Contra Victor Reppert on the Emotional Appeal of Christianity

Vic had written:
I understand the emotional appeal of Christianity. I also understand what isn't so emotionally appealing about it, such as the claim that I am a sinner whose actions offend the creator of the universe. If I were to invent a religion that appealed to me emotionally, I wouldn't pick Christianity.

As a C.S. Lewis scholar Vic knows how the idea of sin plays into Lewis's whole apologetic. In Mere Christianity Lewis appeals to 1) the curious idea that human beings ought to behave in a certain way, and cannot get rid of it; and 2) that we do not in fact behave in that way. We know the Law of Nature; we break it. "These two facts are the foundation of all clear thinking about ourselves and the universe we live in." (p. 7).

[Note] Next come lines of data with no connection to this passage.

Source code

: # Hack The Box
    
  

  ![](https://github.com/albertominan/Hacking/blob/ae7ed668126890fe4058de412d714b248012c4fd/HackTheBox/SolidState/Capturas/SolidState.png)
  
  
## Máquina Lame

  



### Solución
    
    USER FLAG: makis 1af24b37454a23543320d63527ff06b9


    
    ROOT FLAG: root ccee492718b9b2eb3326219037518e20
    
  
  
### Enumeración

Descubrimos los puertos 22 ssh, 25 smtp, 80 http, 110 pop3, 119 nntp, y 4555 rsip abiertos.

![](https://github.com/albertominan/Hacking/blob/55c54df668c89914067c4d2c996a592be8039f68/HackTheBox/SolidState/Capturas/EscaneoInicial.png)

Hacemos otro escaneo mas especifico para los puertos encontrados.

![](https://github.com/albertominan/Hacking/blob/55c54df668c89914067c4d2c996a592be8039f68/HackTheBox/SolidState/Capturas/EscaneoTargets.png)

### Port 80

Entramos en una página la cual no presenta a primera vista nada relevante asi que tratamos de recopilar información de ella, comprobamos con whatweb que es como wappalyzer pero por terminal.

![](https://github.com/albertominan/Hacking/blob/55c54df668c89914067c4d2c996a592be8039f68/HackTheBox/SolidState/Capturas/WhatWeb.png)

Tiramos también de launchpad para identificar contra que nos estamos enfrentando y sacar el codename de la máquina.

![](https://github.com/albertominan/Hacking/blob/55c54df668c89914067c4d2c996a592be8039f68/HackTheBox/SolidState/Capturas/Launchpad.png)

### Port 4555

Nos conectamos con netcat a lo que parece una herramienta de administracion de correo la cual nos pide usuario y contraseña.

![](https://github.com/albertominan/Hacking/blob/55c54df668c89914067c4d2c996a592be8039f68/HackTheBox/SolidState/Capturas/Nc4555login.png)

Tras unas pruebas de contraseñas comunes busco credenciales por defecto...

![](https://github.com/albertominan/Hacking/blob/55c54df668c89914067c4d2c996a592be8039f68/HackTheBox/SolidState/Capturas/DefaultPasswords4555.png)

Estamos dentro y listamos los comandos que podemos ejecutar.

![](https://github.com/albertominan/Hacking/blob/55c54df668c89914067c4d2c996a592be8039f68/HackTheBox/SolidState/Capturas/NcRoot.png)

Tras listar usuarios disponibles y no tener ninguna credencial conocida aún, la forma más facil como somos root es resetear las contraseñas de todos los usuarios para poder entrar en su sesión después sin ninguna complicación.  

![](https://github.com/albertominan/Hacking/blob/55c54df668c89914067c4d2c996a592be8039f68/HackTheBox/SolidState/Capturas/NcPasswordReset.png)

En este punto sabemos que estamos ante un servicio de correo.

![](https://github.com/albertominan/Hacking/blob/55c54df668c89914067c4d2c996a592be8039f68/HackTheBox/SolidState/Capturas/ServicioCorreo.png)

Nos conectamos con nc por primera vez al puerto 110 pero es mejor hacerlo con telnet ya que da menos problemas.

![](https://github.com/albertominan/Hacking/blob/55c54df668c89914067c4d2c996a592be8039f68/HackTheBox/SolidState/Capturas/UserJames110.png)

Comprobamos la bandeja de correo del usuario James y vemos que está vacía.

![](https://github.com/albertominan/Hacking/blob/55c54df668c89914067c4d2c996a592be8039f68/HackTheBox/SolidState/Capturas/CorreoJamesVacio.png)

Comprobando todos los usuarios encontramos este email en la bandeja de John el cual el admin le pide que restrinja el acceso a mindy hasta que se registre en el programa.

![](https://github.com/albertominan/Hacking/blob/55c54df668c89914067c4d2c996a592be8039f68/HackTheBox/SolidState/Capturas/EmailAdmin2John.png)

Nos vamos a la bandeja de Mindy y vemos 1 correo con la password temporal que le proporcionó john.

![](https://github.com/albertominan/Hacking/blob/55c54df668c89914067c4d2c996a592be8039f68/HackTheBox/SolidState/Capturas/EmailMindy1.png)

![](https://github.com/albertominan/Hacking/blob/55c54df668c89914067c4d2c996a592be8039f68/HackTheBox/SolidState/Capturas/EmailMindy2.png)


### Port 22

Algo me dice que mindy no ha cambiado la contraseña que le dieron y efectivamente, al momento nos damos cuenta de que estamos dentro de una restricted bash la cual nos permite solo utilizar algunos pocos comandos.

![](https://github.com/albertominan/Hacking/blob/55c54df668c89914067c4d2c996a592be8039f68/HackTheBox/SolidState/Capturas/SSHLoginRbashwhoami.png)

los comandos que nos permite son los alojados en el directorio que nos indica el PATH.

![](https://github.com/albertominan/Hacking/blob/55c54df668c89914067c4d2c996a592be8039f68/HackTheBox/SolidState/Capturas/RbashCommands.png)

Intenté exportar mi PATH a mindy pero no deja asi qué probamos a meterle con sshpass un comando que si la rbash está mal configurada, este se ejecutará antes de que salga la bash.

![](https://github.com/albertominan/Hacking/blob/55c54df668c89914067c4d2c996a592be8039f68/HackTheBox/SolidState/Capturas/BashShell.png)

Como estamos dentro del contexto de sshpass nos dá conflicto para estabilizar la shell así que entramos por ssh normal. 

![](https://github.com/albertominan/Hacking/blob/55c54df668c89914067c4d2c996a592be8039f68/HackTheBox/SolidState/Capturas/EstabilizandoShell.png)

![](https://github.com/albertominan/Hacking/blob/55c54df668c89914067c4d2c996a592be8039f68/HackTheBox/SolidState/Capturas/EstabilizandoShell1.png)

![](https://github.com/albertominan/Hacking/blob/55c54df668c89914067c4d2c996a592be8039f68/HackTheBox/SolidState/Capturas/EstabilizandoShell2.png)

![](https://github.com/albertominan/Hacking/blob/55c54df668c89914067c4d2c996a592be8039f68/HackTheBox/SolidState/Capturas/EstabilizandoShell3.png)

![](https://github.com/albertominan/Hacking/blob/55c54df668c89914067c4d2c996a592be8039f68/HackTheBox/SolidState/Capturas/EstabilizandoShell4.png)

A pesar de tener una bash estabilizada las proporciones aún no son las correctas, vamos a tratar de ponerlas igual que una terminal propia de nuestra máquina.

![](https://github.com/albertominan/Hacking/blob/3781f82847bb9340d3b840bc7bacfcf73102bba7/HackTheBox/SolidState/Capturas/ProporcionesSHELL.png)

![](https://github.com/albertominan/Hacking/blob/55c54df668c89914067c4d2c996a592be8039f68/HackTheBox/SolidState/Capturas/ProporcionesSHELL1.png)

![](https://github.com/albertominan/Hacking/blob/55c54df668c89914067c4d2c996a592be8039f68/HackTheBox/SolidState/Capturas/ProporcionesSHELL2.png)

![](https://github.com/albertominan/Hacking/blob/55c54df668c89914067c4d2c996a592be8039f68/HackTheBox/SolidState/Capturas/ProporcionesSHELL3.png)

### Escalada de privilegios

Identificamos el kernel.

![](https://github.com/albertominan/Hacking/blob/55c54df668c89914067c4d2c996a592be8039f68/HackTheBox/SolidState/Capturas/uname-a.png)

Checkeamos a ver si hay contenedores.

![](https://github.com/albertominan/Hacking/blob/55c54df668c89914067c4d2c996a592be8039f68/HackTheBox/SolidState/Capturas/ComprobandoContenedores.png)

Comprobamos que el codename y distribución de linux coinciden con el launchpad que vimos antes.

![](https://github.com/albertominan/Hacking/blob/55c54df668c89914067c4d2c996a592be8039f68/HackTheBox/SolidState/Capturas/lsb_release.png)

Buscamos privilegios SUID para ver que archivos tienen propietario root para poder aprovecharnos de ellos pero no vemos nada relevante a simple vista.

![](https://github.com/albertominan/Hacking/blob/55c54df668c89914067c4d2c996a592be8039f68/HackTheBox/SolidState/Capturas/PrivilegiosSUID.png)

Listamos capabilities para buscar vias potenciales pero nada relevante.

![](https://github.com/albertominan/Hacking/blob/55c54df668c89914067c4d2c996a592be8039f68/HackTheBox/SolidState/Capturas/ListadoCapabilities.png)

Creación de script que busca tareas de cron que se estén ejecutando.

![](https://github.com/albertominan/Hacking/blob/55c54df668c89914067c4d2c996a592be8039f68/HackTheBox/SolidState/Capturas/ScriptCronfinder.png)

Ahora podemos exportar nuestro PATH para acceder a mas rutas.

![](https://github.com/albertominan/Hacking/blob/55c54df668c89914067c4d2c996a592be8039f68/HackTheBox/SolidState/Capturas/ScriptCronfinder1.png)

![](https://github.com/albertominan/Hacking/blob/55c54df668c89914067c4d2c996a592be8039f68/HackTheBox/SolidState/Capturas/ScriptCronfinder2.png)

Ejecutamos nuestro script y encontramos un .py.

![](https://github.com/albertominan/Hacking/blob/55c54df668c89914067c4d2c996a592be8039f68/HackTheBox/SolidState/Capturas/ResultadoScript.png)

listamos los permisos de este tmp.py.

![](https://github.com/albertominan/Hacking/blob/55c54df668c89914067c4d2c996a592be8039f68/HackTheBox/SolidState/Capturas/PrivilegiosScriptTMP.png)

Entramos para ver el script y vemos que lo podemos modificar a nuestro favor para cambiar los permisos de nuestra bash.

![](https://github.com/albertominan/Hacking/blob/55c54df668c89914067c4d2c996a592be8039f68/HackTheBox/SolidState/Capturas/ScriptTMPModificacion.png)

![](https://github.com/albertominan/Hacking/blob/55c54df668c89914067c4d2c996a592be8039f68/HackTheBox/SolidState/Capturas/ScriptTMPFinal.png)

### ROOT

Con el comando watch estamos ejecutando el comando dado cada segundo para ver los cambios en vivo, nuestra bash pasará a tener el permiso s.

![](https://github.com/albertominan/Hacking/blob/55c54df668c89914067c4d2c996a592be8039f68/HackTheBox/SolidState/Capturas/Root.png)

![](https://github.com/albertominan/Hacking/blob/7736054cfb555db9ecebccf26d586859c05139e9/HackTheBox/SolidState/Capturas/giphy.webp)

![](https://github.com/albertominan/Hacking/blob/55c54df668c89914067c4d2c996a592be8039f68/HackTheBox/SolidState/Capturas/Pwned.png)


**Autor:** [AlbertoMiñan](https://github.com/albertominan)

From this first chapter Lewis goes on to say there must be a moral lawgiver. In other evangelistic tracts this same curious idea is introduced in order to argue we need a savior. The so-called fact of sin is the basis for two powerful emotional appeals to embrace Christianity. Without it one wonders how many people would embrace it in the first place.

There isn't a person in the history of humankind who doesn't think he did not do something wrong (triple negatives!). Pointing this out and stressing it is the beginning of Christian evangelism and argumentation in most cases.

So contrary to Vic if I were to invent a religion then it seems both obvious and noncontroversial that I should start with something everyone agrees about, that we did something wrong--sometimes terribly wrong. Why? Because we have all done something we think is wrong. And we all have difficulty forgiving ourselves or receiving forgiveness. Forgiveness is a great need for most of us. There are people who spend their whole lives trying to gain redemption. Redemption for the young person who is convicted of murder, the woman who killed a family by driving drunk, the man who was caught cheating on his wife, the executive who blundered and caused his company to go belly-up, the person who lost his job and who's family suffers financially for it, and on and on the list goes.

I wonder how many religions start with the fact that we humans have done wrong? Let me guess that most of them do. It's the first step toward creating a religion. It's something we all agree on. All a religion must do after the needed psychological catharsis is to offer the answer, whatever it is for that religion.

Vic is emphatically wrong.

Let us hear of this argument ne'er again.